Die Polizeigewalt bei der Palästina-solidarischen Demo am 8. März kommt wenig überraschend. Wie so häufig, hält sich die breite Empörung in Grenzen.

Kein Kampftag ohne Polizeigewalt? Po­li­zis­t*in­nen am 8. März in Berlin Foto: IMAGO / Middle East Images

E in kleines Gedankenexperiment: Was wäre in Berlin los, wenn es am feministischen Kampftag die israel-solidarische „Feminism Unlimited“-Demo gewesen wäre, bei der Flinta* von Po­li­zis­t*in­nen mit Fäusten in Gesicht und Oberkörper geschlagen wurden? Wenn die Anklagen über sexualisierte Gewalt und Misshandlungen in Polizeigewahrsam aus ihren Reihen gekommen wären?
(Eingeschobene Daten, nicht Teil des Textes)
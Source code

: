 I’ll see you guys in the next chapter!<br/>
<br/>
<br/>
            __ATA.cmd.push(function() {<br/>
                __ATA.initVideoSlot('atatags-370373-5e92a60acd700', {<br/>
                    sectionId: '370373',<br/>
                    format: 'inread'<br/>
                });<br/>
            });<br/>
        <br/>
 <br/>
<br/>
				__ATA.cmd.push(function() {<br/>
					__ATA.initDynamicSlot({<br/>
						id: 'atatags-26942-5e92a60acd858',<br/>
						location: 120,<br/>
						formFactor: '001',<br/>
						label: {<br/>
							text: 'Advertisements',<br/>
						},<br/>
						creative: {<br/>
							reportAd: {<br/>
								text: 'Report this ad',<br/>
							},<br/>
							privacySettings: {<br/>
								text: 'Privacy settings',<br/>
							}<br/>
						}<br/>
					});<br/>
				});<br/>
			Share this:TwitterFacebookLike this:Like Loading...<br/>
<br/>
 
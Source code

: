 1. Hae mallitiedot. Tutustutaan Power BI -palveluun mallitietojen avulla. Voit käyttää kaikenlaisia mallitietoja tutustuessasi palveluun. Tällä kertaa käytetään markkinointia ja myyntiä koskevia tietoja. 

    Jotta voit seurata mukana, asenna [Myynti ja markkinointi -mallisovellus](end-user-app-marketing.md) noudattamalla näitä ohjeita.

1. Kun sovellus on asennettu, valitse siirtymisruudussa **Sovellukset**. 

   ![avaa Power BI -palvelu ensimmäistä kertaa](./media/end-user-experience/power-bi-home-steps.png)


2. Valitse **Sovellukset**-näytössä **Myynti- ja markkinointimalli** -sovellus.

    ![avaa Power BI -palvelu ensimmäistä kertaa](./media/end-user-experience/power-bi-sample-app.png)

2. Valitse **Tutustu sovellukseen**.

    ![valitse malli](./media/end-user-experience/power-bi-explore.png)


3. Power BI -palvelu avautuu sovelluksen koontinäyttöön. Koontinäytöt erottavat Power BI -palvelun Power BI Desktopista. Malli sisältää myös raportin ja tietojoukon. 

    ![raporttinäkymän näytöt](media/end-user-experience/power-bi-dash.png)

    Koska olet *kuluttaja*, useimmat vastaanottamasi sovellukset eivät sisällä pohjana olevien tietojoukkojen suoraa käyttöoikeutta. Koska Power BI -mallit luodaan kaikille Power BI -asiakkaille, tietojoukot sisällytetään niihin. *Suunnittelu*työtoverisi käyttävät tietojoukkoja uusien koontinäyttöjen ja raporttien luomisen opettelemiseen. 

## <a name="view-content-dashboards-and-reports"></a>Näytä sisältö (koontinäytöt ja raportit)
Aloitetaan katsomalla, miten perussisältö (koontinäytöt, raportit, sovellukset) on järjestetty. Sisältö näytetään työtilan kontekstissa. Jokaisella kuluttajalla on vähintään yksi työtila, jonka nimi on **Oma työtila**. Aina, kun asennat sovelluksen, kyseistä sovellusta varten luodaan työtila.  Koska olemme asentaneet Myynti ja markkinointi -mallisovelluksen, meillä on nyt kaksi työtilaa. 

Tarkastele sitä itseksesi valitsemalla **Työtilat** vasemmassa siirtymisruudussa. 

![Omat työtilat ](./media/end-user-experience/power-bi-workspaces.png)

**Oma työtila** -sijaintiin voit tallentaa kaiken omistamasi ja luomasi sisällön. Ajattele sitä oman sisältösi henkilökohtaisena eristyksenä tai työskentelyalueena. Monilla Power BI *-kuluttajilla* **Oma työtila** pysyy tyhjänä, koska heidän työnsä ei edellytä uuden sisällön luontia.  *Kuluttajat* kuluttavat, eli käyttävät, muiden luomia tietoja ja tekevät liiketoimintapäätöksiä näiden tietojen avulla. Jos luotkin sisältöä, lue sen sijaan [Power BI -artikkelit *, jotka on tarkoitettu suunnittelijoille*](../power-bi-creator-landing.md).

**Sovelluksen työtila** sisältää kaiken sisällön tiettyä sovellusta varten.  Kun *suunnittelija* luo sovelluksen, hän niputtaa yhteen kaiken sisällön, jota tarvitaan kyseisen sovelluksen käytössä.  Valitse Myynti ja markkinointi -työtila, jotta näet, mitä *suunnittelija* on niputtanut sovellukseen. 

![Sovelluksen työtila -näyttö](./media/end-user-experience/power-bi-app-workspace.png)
Eines steht fest: Der Aufschrei wäre wohl deutlich lauter gewesen. So war es vor allem die Palästina-Bewegung, die die massive Polizeigewalt auf der pro-palästinensisch ausgerichteten Demo „Until total liberation“ am 8. März anklagte.

Wieder einmal zeigte sich dabei die brutale Realität der deutschen Staatsräson, die jegliche Form von Palästina-Solidarität unter Generalverdacht stellt und mit Repressionen beantwortet. Laut UN-Sonderberichterstatterin für Meinungsfreiheit gehört Deutschland zu den Ländern, in denen Palästina-solidarische Proteste mit den schärfsten Einschränkungen unterdrückt werden.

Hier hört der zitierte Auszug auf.